Task directions ▸ From the first line to the last, reproduce the data exactly.

Listed entries ▸
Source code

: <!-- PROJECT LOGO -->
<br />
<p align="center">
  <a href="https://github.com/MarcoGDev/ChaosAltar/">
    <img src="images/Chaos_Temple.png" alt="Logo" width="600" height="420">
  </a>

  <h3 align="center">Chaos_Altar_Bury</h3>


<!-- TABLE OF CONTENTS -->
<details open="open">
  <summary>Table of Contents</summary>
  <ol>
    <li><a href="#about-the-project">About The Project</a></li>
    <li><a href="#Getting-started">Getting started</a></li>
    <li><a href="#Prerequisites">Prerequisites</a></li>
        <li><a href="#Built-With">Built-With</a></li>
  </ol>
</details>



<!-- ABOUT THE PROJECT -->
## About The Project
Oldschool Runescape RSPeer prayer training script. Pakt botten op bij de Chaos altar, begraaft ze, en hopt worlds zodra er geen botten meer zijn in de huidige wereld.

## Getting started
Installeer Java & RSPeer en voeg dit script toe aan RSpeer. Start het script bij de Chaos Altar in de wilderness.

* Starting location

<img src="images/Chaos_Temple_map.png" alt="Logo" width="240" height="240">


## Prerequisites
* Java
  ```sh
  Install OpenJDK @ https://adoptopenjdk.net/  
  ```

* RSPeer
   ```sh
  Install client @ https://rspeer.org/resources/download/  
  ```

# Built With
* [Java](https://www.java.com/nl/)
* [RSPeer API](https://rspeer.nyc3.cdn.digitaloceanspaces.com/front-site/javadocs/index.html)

Answer space ▸
Source code

: <!-- PROJECT LOGO -->
<br />
<p align="center">
  <a href="https://github.com/MarcoGDev/ChaosAltar/">
    <img src="images/Chaos_Temple.png" alt="Logo" width="600" height="420">
  </a>

  <h3 align="center">Chaos_Altar_Bury</h3>


<!-- TABLE OF CONTENTS -->
<details open="open">
  <summary>Table of Contents</summary>
  <ol>
    <li><a href="#about-the-project">About The Project</a></li>
    <li><a href="#Getting-started">Getting started</a></li>
    <li><a href="#Prerequisites">Prerequisites</a></li>
        <li><a href="#Built-With">Built-With</a></li>
  </ol>
</details>



<!-- ABOUT THE PROJECT -->
## About The Project
Oldschool Runescape RSPeer prayer training script. Pakt botten op bij de Chaos altar, begraaft ze, en hopt worlds zodra er geen botten meer zijn in de huidige wereld.

## Getting started
Installeer Java & RSPeer en voeg dit script toe aan RSpeer. Start het script bij de Chaos Altar in de wilderness.

* Starting location

<img src="images/Chaos_Temple_map.png" alt="Logo" width="240" height="240">


## Prerequisites
* Java
  ```sh
  Install OpenJDK @ https://adoptopenjdk.net/  
  ```

* RSPeer
   ```sh
  Install client @ https://rspeer.org/resources/download/  
  ```

# Built With
* [Java](https://www.java.com/nl/)
* [RSPeer API](https://rspeer.nyc3.cdn.digitaloceanspaces.com/front-site/javadocs/index.html)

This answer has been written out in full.